Time Off For Good Behavior
Investors are an ill-behaved lot. They're moody. They make short-sighted decisions. They make choices based on what their neighbor is buying. They buy when they should sell and sell when they should buy. Though every one of them will claim to make rational, unemotional decisions based only on an investment's merits and risks, it's just not so.
While we can't cure the bad decision making of everyone else, we can at least avoid making the same mistakes and potentially benefit from theirs. Emotionally and psychologically-driven decisions by others provide us the chance to improve the odds of making good investments ourselves.
There are two sides to every investment decision: someone buys and someone sells. If one of those folks is making a bad decision, then the investor on the other side is making a solid investment. We want to be that "guy." We can achieve those better odds by proactively seeking investments where the investor on the other side of the table is behaving badly.
Bad Behavior
At an investor conference in late 2011, the host polled the audience with a series of questions about their investment plans and perceptions for 2012. The poll was electronic and anonymous. One question asked if investors would consider investing in Europe during the coming year. Europe, at that time, faced monumental structural problems that terrified most investors; all of those problems persist today. Of the 200-plus audience members, two said they would consider investing in Europe. One of those two was me.
In one room, 198 successful and intelligent people offered to sell European stocks to only two buyers. At certain times, investors ignore the underlying value of investments altogether and determine price only by supply and demand. The odds in this case surely stack against the sellers getting the better deal.
Good Behavior
I don't know who the other Europhile was, but I was happy to hear that I faced so little competition in cherry-picking shares of quality companies at bargain basement prices. Only two of us considered that prices in Europe might be cheap enough to offer good investment opportunities. And that assumes my compatriot didn't hit the wrong button by accident. Everyone else substituted a simple question asking "is Europe risky?" (answer: yes) for the right question: "is Europe risky relative to the price of stocks?" This answer is more complicated. For certain European stocks, they're cheap compared to their risk.
Double Coupon Days
To wit: our friends from the conference recently herded out of shares of Wendel (MF), a French investment holding company. The company's two worst offenses: (1) it's European and (2) it's French. MF holds most of its portfolio in shares of global industrial companies. These holdings are mostly European public companies and our colleagues drove those shares down, too. MF's portfolio value fell in lock-step.

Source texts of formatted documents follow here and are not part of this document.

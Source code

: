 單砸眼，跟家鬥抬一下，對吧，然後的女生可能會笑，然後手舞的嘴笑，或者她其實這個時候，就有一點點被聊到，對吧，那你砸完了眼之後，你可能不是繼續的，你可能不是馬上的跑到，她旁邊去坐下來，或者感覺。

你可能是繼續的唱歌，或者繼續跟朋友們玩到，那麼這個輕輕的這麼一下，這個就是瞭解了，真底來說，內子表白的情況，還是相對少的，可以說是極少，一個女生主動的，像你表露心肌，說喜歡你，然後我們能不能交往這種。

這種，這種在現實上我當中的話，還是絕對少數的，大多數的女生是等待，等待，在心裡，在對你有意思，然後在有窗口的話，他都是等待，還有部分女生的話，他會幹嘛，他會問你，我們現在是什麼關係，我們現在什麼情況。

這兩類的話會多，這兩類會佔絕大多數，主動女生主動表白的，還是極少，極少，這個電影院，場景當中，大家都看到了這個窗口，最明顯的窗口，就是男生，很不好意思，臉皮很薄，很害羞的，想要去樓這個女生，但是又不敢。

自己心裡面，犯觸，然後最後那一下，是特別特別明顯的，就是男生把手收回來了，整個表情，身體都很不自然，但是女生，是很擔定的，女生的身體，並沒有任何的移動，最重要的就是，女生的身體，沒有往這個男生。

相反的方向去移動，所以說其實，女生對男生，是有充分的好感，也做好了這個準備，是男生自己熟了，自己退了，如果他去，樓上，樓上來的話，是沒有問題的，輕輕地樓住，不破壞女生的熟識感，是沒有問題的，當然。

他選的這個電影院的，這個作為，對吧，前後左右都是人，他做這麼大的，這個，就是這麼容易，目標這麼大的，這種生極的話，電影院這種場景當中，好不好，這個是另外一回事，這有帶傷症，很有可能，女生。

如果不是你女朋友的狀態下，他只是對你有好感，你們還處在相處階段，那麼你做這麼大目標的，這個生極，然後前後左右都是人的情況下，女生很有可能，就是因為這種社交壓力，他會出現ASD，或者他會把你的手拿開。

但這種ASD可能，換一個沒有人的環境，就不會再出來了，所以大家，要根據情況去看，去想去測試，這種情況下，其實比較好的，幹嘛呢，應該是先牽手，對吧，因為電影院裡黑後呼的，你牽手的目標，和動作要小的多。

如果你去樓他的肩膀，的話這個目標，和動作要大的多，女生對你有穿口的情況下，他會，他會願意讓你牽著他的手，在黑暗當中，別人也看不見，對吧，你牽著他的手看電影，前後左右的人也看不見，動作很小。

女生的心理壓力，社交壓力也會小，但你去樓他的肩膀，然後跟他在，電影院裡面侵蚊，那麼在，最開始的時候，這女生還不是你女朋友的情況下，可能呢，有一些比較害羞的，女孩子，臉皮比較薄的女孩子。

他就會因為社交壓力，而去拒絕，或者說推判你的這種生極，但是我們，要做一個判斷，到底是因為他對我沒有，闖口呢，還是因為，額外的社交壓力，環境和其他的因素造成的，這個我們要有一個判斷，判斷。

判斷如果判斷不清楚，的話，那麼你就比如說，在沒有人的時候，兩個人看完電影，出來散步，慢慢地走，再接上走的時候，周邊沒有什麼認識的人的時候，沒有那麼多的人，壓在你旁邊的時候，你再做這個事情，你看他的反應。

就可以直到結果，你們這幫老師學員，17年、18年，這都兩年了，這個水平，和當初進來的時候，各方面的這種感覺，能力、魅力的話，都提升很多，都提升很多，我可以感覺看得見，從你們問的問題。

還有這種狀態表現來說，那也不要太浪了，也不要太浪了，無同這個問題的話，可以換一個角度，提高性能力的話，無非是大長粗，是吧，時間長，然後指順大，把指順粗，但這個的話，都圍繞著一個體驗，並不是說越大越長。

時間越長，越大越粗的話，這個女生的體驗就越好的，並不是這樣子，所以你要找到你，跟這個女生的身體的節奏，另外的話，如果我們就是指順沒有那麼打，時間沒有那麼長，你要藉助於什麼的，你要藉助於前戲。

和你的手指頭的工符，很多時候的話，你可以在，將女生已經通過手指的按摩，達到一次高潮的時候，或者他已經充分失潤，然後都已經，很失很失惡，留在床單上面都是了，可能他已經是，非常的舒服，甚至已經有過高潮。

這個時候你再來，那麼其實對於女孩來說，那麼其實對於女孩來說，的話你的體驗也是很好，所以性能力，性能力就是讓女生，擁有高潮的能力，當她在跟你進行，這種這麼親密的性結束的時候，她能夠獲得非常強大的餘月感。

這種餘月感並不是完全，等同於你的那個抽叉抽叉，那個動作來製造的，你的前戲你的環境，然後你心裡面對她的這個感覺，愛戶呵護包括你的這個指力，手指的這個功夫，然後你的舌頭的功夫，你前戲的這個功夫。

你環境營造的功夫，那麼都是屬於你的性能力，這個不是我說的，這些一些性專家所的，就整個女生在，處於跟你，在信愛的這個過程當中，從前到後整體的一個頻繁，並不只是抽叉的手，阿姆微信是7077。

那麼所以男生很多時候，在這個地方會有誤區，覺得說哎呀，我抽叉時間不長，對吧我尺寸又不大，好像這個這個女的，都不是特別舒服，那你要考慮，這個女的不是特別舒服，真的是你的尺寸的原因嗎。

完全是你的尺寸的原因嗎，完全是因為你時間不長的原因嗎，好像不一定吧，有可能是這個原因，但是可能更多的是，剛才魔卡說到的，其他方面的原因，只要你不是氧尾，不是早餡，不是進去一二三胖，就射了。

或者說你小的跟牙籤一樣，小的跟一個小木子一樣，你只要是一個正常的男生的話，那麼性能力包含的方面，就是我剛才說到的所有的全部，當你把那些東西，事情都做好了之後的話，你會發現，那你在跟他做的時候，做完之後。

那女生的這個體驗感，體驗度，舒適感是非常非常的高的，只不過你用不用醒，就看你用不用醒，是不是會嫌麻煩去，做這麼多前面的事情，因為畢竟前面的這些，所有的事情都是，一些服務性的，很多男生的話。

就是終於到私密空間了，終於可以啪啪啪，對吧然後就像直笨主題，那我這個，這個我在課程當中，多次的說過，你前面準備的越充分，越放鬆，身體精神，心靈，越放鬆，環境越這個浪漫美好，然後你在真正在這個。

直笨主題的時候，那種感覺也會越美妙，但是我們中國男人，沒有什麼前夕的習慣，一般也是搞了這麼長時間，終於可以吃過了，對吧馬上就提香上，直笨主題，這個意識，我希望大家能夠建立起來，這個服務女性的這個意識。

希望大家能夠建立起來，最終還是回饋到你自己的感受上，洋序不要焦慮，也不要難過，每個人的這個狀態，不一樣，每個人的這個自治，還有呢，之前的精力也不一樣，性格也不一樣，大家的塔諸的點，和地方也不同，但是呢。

However, our conference buddies weren't done yet. They decided to chop a further 40% off the price of MF shares compared to the value of its holdings. As an investment holding company, MF should be valued close to that of its portfolio. Such is the case with similarly situated companies in the U.S., like Loews Corp. These investors left us with a stock whose underlying value comes from shares of other cheap companies while the stock itself also trades at a discount.
Attitude Adjustment
That investors make decisions based on what side of the bed the woke up on or what Johnson is buying in the office next door is easy to see. Since the first step to solving a problem is admitting we have one, we all must admit our own emotional and psychological biases. Done with that?
The next step is to actively seek out bad decisions made by other investors. If you have the chance to be one of two buyers compared to 198 sellers, take it. You gain the luxury of picking what shares you buy and what price you pay. Such tactics won't work out 100% of the time. After all, there are good reasons Europe is not popular with investors. But by evaluating the special situations of individual companies, you can find good investments caught in the fray.
In the case of MF, it was a matter of evaluating the company's holdings and determining that there is a large margin for potential pitfalls before the value of the company slips below the market price and a good chance that its worth a great deal more than that. By seeking opportunities, such as MF, where investors emphasize the context of the company rather than the company itself, we can find better odds for long-term investing success.